Matt is a carrier, and so is McKenna. Adam’s test was inclusive.
In 1955, children with cystic fibrosis rarely lived long enough to attend kindergarten. With medical research, new drugs have added years to the life expectancy for people with cystic fibrosis. When she was a teenager, Mary’s best friend, Annie, had cystic fibrosis. Annie died the day after her 18th birthday.
“Now life expectancy is up to almost 40,” said Mary Pozsgai. “But that’s not good enough.”
The Pozsgai family organized the first Great Strides Walk for Cystic Fibrosis in Clark County in 2000. Each May, Matt’s family and friends — who call themselves the “Matt Pack” — walk with him to raise awareness and money for cystic fibrosis research.
Six years ago, Matt’s lung function was at 100 percent, but now after so many lung infections, “we struggle to keep it in the 60 percent range,” his mom said. “Instead of a flowing river, it’s sludge,” she said of the lining of Matt’s lungs.
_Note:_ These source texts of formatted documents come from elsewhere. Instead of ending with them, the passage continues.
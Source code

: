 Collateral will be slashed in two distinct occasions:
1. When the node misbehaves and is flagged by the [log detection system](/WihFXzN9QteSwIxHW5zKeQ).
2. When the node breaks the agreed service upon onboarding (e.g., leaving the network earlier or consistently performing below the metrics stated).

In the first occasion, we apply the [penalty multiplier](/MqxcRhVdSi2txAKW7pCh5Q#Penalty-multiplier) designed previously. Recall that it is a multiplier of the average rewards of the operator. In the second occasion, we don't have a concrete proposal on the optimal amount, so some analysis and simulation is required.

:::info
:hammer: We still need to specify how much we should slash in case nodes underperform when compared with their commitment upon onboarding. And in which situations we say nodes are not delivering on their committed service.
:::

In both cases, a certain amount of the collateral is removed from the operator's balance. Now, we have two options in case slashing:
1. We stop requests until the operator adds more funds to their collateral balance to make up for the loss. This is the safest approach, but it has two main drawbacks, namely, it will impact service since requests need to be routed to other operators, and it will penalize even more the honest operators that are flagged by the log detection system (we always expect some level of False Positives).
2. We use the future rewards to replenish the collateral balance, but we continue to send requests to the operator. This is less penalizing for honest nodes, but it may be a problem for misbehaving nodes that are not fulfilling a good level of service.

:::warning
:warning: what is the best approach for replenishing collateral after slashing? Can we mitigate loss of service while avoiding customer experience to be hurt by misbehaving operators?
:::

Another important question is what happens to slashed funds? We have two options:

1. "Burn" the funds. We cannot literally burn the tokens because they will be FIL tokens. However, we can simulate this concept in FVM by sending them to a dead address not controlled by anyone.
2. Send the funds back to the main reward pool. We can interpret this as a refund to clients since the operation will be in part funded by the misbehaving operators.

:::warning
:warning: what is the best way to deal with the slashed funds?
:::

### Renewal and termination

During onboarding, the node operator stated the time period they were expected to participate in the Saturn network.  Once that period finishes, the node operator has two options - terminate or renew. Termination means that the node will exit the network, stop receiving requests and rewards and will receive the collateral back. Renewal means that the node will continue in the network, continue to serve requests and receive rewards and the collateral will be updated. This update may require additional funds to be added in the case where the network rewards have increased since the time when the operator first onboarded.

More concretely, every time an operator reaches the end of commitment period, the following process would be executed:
Some drugs being used in clinical trials correct what’s happening at the cellular level, but they don’t work on all gene mutations, Mary Pozsgai said.
“We need to continue to fight to support research,” she said. “The science is better than it was when my friend Annie was alive. I have hope that with these drugs developed and on the market, he’ll gain back some lung function one day.”
Matt is fighting his disease in his own ways. He’s created a video blog to educate people about what it’s like to have cystic fibrosis. He also writes poetry and songs about fighting his disease.
“I think that everything happens for a reason. Everyone has a purpose in life,” he said. “You don’t really know truly who you are until you’ve had some kind of adversity or struggle. Take the hand that you’re dealt and something beautiful will come of it.”